Comprehensive legislation against discrimination will continue its passage through the branches of Tynwald this week following agreement by the Council of Ministers.
The Equality Bill, which was passed by the Legislative Council prior to September’s general election, received its formal first reading in the House of Keys last week. It is due for second reading, when the principles of the Bill are debated, at the sitting of the House tomorrow (Tuesday).
The Bill prohibits discrimination, in the provision of goods and services as well as in employment, on the grounds of specified characteristics including age, disability, gender, race, religion and sexual orientation.
Subject to Keys approval, the legislation will be phased in over a period of two years following the granting of Royal Assent.
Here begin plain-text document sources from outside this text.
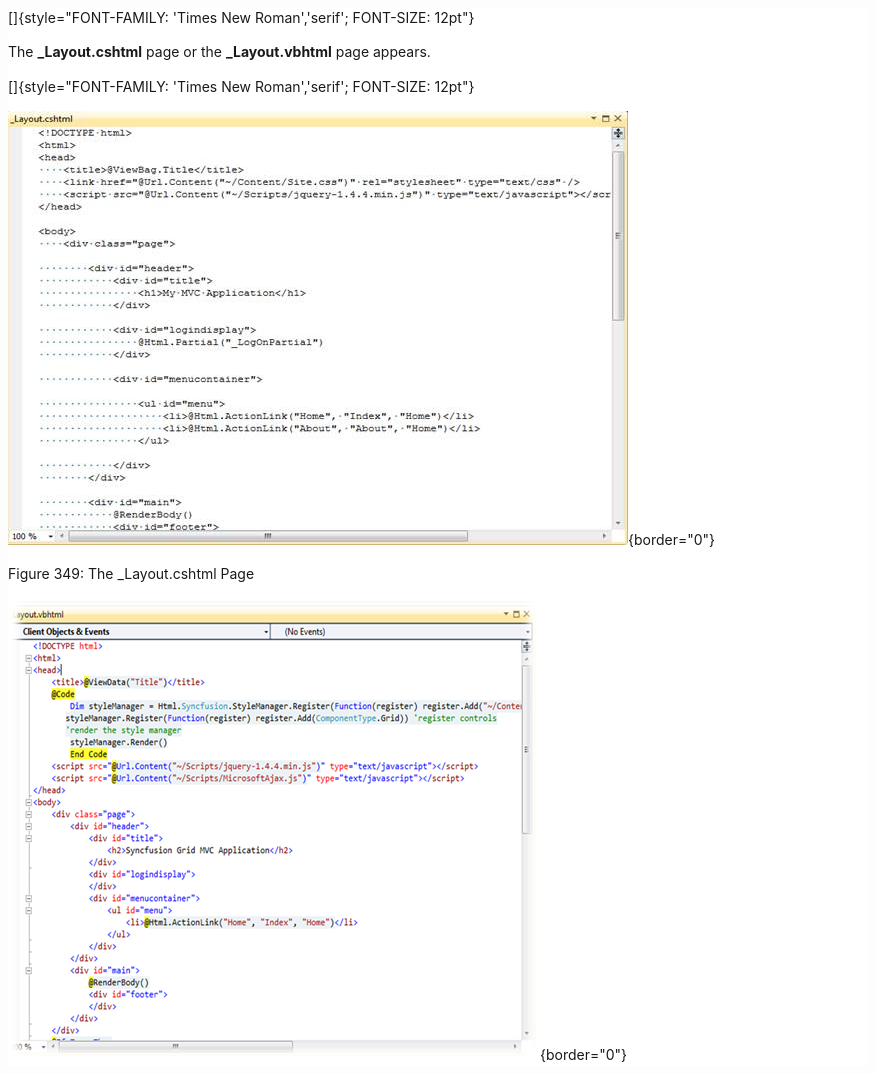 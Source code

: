 []{style="FONT-FAMILY: 'Times New Roman','serif'; FONT-SIZE: 12pt"} 

The **\_Layout.cshtml** page or the **\_Layout.vbhtml** page appears.

[]{style="FONT-FAMILY: 'Times New Roman','serif'; FONT-SIZE: 12pt"} 

![](ImagesExt/image58_311.jpg){border="0"}

Figure 349: The \_Layout.cshtml Page

![](ImagesExt/image58_312.png){border="0"}
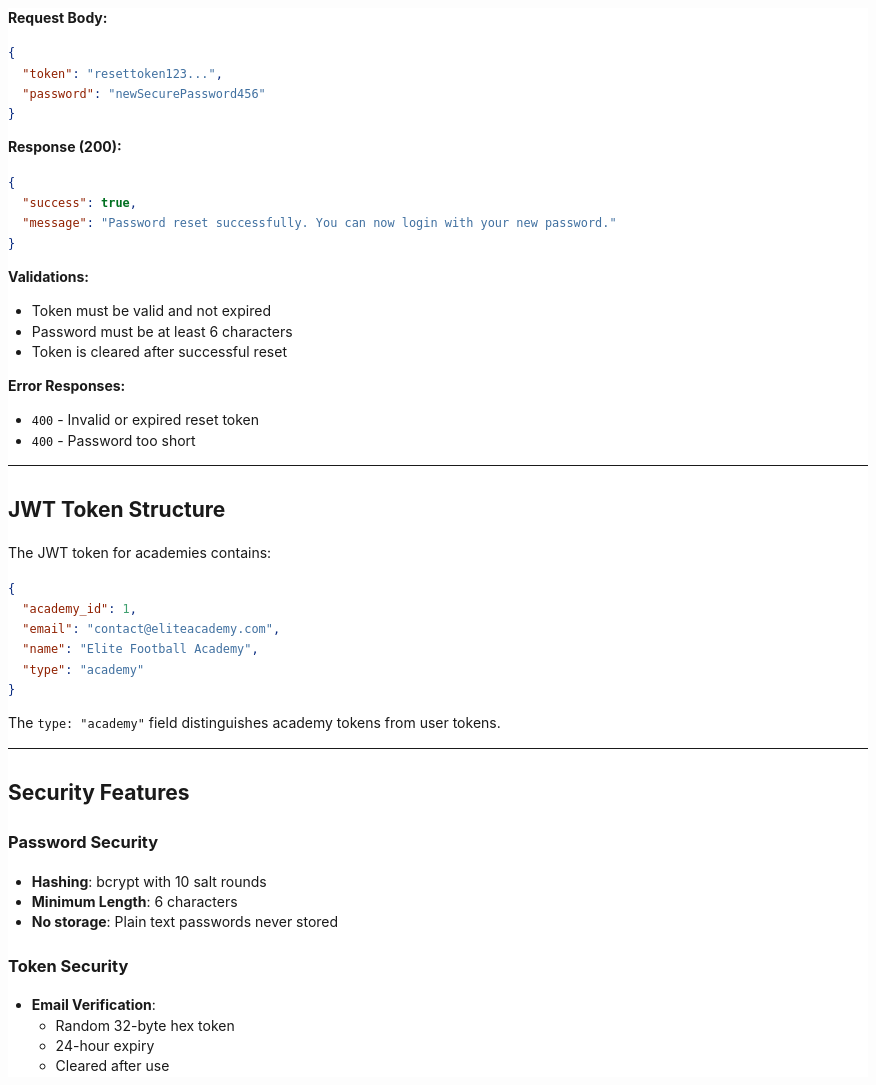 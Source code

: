 **Request Body:**
```json
{
  "token": "resettoken123...",
  "password": "newSecurePassword456"
}
```

**Response (200):**
```json
{
  "success": true,
  "message": "Password reset successfully. You can now login with your new password."
}
```

**Validations:**
- Token must be valid and not expired
- Password must be at least 6 characters
- Token is cleared after successful reset

**Error Responses:**
- `400` - Invalid or expired reset token
- `400` - Password too short

---

## JWT Token Structure

The JWT token for academies contains:
```json
{
  "academy_id": 1,
  "email": "contact@eliteacademy.com",
  "name": "Elite Football Academy",
  "type": "academy"
}
```

The `type: "academy"` field distinguishes academy tokens from user tokens.

---

## Security Features

### Password Security
- **Hashing**: bcrypt with 10 salt rounds
- **Minimum Length**: 6 characters
- **No storage**: Plain text passwords never stored

### Token Security
- **Email Verification**: 
  - Random 32-byte hex token
  - 24-hour expiry
  - Cleared after use
   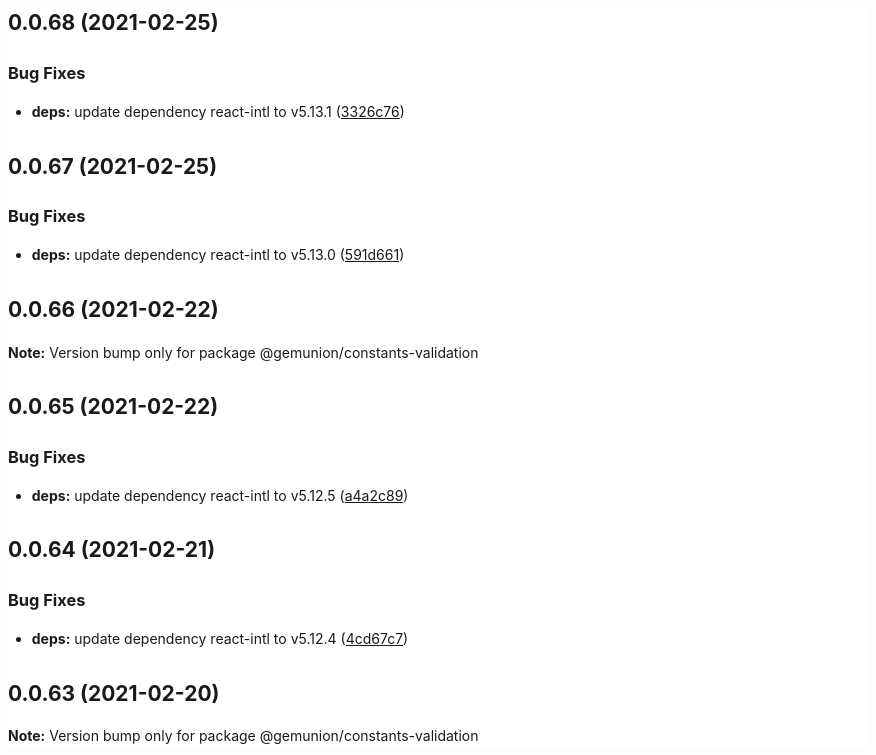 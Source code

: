 ## 0.0.68 (2021-02-25)


### Bug Fixes

* **deps:** update dependency react-intl to v5.13.1 ([3326c76](https://github.com/memoryos/misc/commit/3326c76b9234dff75a10a5e000c6b566e75ca003))





## 0.0.67 (2021-02-25)


### Bug Fixes

* **deps:** update dependency react-intl to v5.13.0 ([591d661](https://github.com/memoryos/misc/commit/591d6617cde61f552dde41fe82dc28693b506e16))





## 0.0.66 (2021-02-22)

**Note:** Version bump only for package @gemunion/constants-validation





## 0.0.65 (2021-02-22)


### Bug Fixes

* **deps:** update dependency react-intl to v5.12.5 ([a4a2c89](https://github.com/memoryos/misc/commit/a4a2c8903941d9dc94cddcc606796140b88f06b4))





## 0.0.64 (2021-02-21)


### Bug Fixes

* **deps:** update dependency react-intl to v5.12.4 ([4cd67c7](https://github.com/memoryos/misc/commit/4cd67c7c10d8285de18cfddeeaf69ee0e8373058))





## 0.0.63 (2021-02-20)

**Note:** Version bump only for package @gemunion/constants-validation
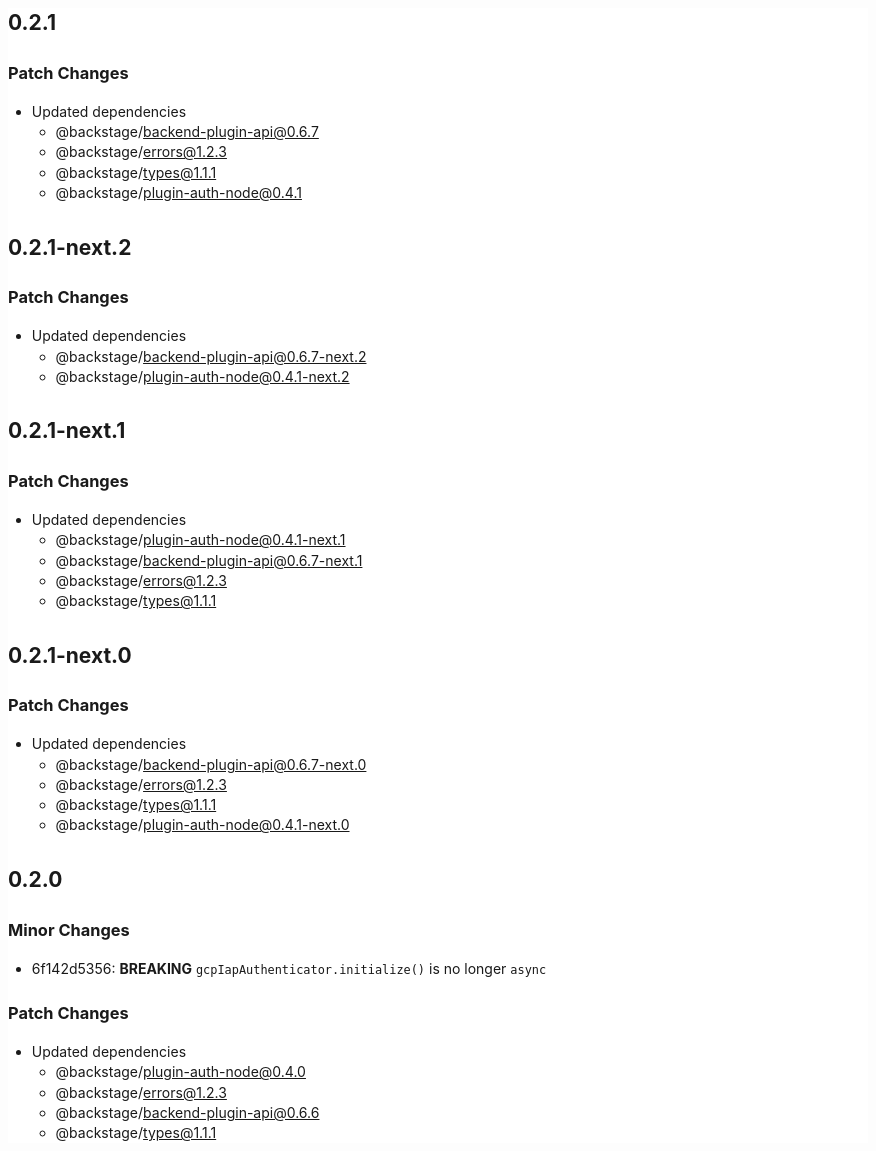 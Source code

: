 ## 0.2.1

### Patch Changes

- Updated dependencies
  - @backstage/backend-plugin-api@0.6.7
  - @backstage/errors@1.2.3
  - @backstage/types@1.1.1
  - @backstage/plugin-auth-node@0.4.1

## 0.2.1-next.2

### Patch Changes

- Updated dependencies
  - @backstage/backend-plugin-api@0.6.7-next.2
  - @backstage/plugin-auth-node@0.4.1-next.2

## 0.2.1-next.1

### Patch Changes

- Updated dependencies
  - @backstage/plugin-auth-node@0.4.1-next.1
  - @backstage/backend-plugin-api@0.6.7-next.1
  - @backstage/errors@1.2.3
  - @backstage/types@1.1.1

## 0.2.1-next.0

### Patch Changes

- Updated dependencies
  - @backstage/backend-plugin-api@0.6.7-next.0
  - @backstage/errors@1.2.3
  - @backstage/types@1.1.1
  - @backstage/plugin-auth-node@0.4.1-next.0

## 0.2.0

### Minor Changes

- 6f142d5356: **BREAKING** `gcpIapAuthenticator.initialize()` is no longer `async`

### Patch Changes

- Updated dependencies
  - @backstage/plugin-auth-node@0.4.0
  - @backstage/errors@1.2.3
  - @backstage/backend-plugin-api@0.6.6
  - @backstage/types@1.1.1
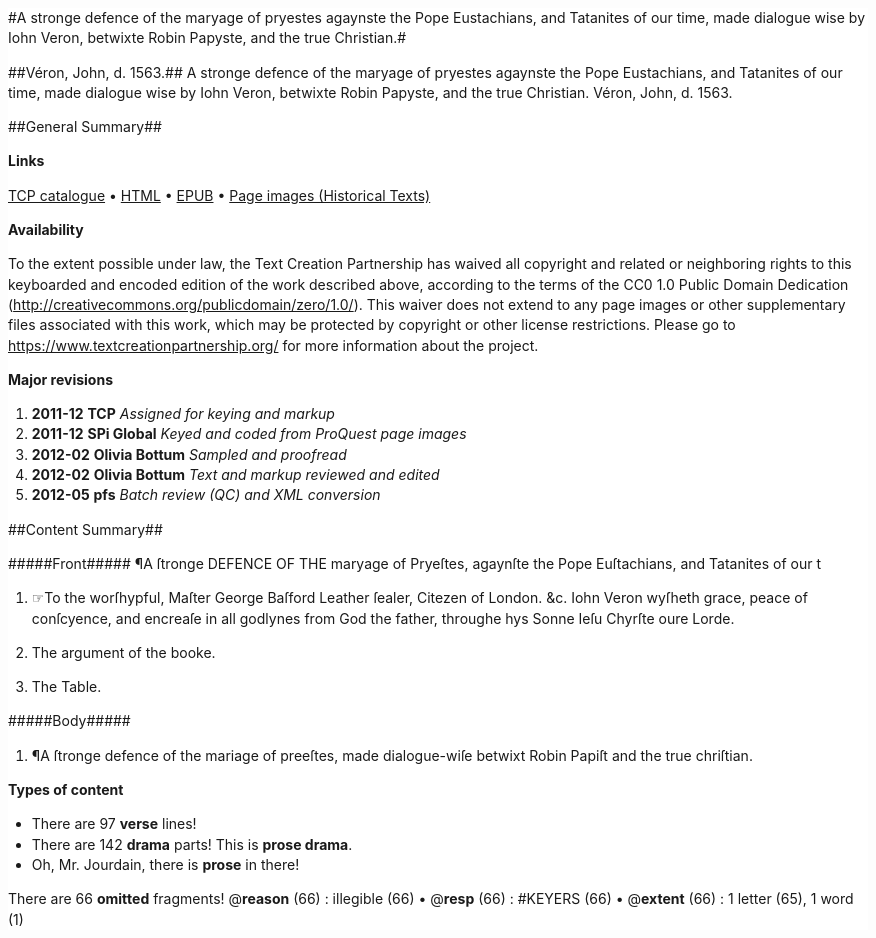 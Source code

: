 #A stronge defence of the maryage of pryestes agaynste the Pope Eustachians, and Tatanites of our time, made dialogue wise by Iohn Veron, betwixte Robin Papyste, and the true Christian.#

##Véron, John, d. 1563.##
A stronge defence of the maryage of pryestes agaynste the Pope Eustachians, and Tatanites of our time, made dialogue wise by Iohn Veron, betwixte Robin Papyste, and the true Christian.
Véron, John, d. 1563.

##General Summary##

**Links**

[TCP catalogue](http://www.ota.ox.ac.uk/tcp/)  • 
[HTML](http://tei.it.ox.ac.uk/tcp/Texts-HTML/free/A14/A14369.html)  • 
[EPUB](http://tei.it.ox.ac.uk/tcp/Texts-EPUB/free/A14/A14369.epub) • 
[Page images (Historical Texts)](https://historicaltexts.jisc.ac.uk/eebo-99841943e)

**Availability**

To the extent possible under law, the Text Creation Partnership has waived all copyright and related or neighboring rights to this keyboarded and encoded edition of the work described above, according to the terms of the CC0 1.0 Public Domain Dedication (http://creativecommons.org/publicdomain/zero/1.0/). This waiver does not extend to any page images or other supplementary files associated with this work, which may be protected by copyright or other license restrictions. Please go to https://www.textcreationpartnership.org/ for more information about the project.

**Major revisions**

1. __2011-12__ __TCP__ *Assigned for keying and markup*
1. __2011-12__ __SPi Global__ *Keyed and coded from ProQuest page images*
1. __2012-02__ __Olivia Bottum__ *Sampled and proofread*
1. __2012-02__ __Olivia Bottum__ *Text and markup reviewed and edited*
1. __2012-05__ __pfs__ *Batch review (QC) and XML conversion*

##Content Summary##

#####Front#####
¶A ſtronge DEFENCE OF THE maryage of Pryeſtes, agaynſte the Pope Euſtachians, and Tatanites of our t
1. ☞To the worſhypful, Maſter George Baſford Leather ſealer, Citezen of London. &c. Iohn Veron wyſheth grace, peace of conſcyence, and encreaſe in all godlynes from God the father, throughe hys Sonne Ieſu Chyrſte oure Lorde.

1. The argument of the booke.

1. The Table.

#####Body#####

1. ¶A ſtronge defence of the mariage of preeſtes, made dialogue-wiſe betwixt Robin Papiſt and the true chriſtian.

**Types of content**

  * There are 97 **verse** lines!
  * There are 142 **drama** parts! This is **prose drama**.
  * Oh, Mr. Jourdain, there is **prose** in there!

There are 66 **omitted** fragments! 
 @__reason__ (66) : illegible (66)  •  @__resp__ (66) : #KEYERS (66)  •  @__extent__ (66) : 1 letter (65), 1 word (1)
The Bill builds upon existing discrimination legislation. It complements and would eventually supersede the Disability Discrimination Act.
The Bill is based on the UK’s Equality Act 2010 but with some adaptations, principally in relation to the enforcement structure. It was subject to consultation in 2014. The member taking the Equality Bill through the Keys is the Policy and Reform Minister Chris Thomas MHK (pictured).
He said: ‘In providing protection against discrimination, the Bill is in line with the strategic objective of this administration to promote an inclusive and caring society. But, and importantly, the Bill’s timetable acknowledges both the need for equality legislation and that time is needed for familiarisation and preparation.
He added: ‘Helpful guidance has been provided in preparation for bringing the Disability Discrimination Act into force in the coming couple of years and the same can be expected for the Equality Bill.’